A delimited text file, sometimes called a "csv" file or a flat file, is a very common method for encapsulating a dataset. Almost all systems or other file formats have a way to export data into delimited files, making it an easy and simple way to exchange files between systems. However, despite there being fairly strict standards in place for how a delimited file is to be created, there are differences from one system to the next that require options to be set and sometimes cause issues. This document will explain how to import a delimited text file and the various options available. Please see https://support.lityxiq.com/402593-Potential-Errors-Importing-Numeric-Fields-with-Non-Numeric-Data for other common issues of which you should be aware when importing delimited files.
Note that a delimited file is "just" a file, so it can be stored and retrieved from a variety of types of file locations. For example, delimited files can be placed on FTP sites, in Google Drive, in an Amazon S3 bucket, or in the LityxIQ File Manager (see https://support.lityxiq.com/374367-Using-the-File-Manager for more on the File Manager). Regardless of the location of the file you wish to import, the method and options for importing are the same.
Whether creating a new raw dataset (https://support.lityxiq.com/319229-Create-New-Dataset) or editing an existing one (https://support.lityxiq.com/261835-Define-the-Source-Settings-for-a-Raw-Dataset), the options you will use are on the Data Source tab.
Left Side of Data Source Tab
The left side of the Data Source tab contains settings related to locating the file itself.
Location - As mentioned above, the location of a delimited text file can be the LityxIQ Manager or a Data Connection you have setup. Select the location/connection where the file can be found.
Use Filename Template - In this discussion, we will use the setting "Standard Import - No Template". The other options available are described elsewhere, but in any case do not affect the other settings for the delimited text file.
Filename - When you click the Filename box, a file selection dialog will appear similar to that shown below. LityxIQ will make the connection to the chosen location and display the files and folders it finds. Navigate the files and folders to find the one you want to import. See the https://support.lityxiq.com/374367-Using-the-File-Manager document for more help on navigating the files and folders and selecting a file. The document is specific to the LityxIQ File Manager, but navigation is similar regardless of the location.
- When you select a file, LityxIQ will attempt to determine the optimal setting for other options in this dialog. For example, it will try to determine the type of file and the delimiter and then pre-populate those settings.
Compressed File - LityxIQ supports import of files that are not compressed, or are compressed in a variety of formats.
- Not Compressed - select this option if the file is not compressed (the default).
- Gz, Bz2, or Zip - select one of these options if the delimited text file is stored in these compressed formats.
- Special note - In the case of a zip file, the delimited text file will be embedded as one of potentially many files compressed within the zip file.
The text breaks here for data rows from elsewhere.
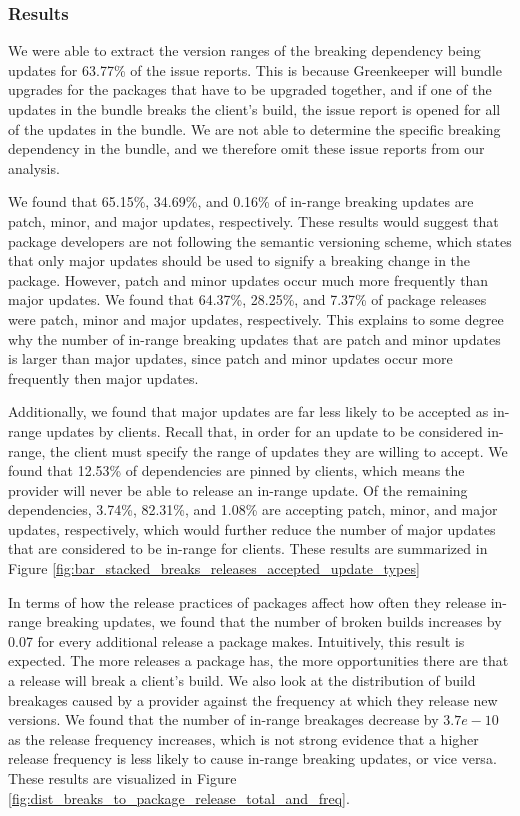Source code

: \subsubsection{Results}
We were able to extract the version ranges of the breaking dependency being updates for 63.77\% of the issue reports. This is because Greenkeeper will bundle upgrades for the packages that have to be upgraded together, and if one of the updates in the bundle breaks the client's build, the issue report is opened for all of the updates in the bundle. We are not able to determine the specific breaking dependency in the bundle, and we therefore omit these issue reports from our analysis.
\par
We found that 65.15\%, 34.69\%, and 0.16\% of in-range breaking updates are patch, minor, and major updates, respectively. These results would suggest that package developers are not following the semantic versioning scheme, which states that only major updates should be used to signify a breaking change in the package. However, patch and minor updates occur much more frequently than major updates. We found that 64.37\%, 28.25\%, and 7.37\% of package releases were patch, minor and major updates, respectively. This explains to some degree why the number of in-range breaking updates that are patch and minor updates is larger than major updates, since patch and minor updates occur more frequently then major updates.
\par
Additionally, we found that major updates are far less likely to be accepted as in-range updates by clients. Recall that, in order for an update to be considered in-range, the client must specify the range of updates they are willing to accept. We found that 12.53\% of dependencies are pinned by clients, which means the provider will never be able to release an in-range update. Of the remaining dependencies, 3.74\%, 82.31\%, and 1.08\% are accepting patch, minor, and major updates, respectively, which would further reduce the number of major updates that are considered to be in-range for clients. These results are summarized in Figure \ref{fig:bar_stacked_breaks_releases_accepted_update_types}

\par
In terms of how the release practices of packages affect how often they release in-range breaking updates, we found that the number of broken builds increases by 0.07 for every additional release a package makes. Intuitively, this result is expected. The more releases a package has, the more opportunities there are that a release will break a client's build. We also look at the distribution of build breakages caused by a provider against the frequency at which they release new versions. We found that the number of in-range breakages decrease by $3.7e-10$ as the release frequency increases, which is not strong evidence that a higher release frequency is less likely to cause in-range breaking updates, or vice versa. These results are visualized in Figure \ref{fig:dist_breaks_to_package_release_total_and_freq}.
In this case, additional options will appear.
- You must enter the name of the delimited file within the text file, including a path to that file if the zip contains folders. Note there is a special template that can be used when entering the name of the text file: [@basefilename]. This template code will be replaced with the zip filename minus the ".zip" extension of that name. In the example below, the zip file selected is "V00342etc.zip" and the Filename is entered as "[@basefilename].txt". LityxIQ will translate the filename it attempts to find as "V00342etc.txt". In other words, [@basefilename] is replaced by "V00342etc". This approach is helpful if you want to help automate an import process where the filename within the zip file is always the same as the zip file itself, except with a changed extension.
- If the zip file has been saved with a password, you enter that in the Password box.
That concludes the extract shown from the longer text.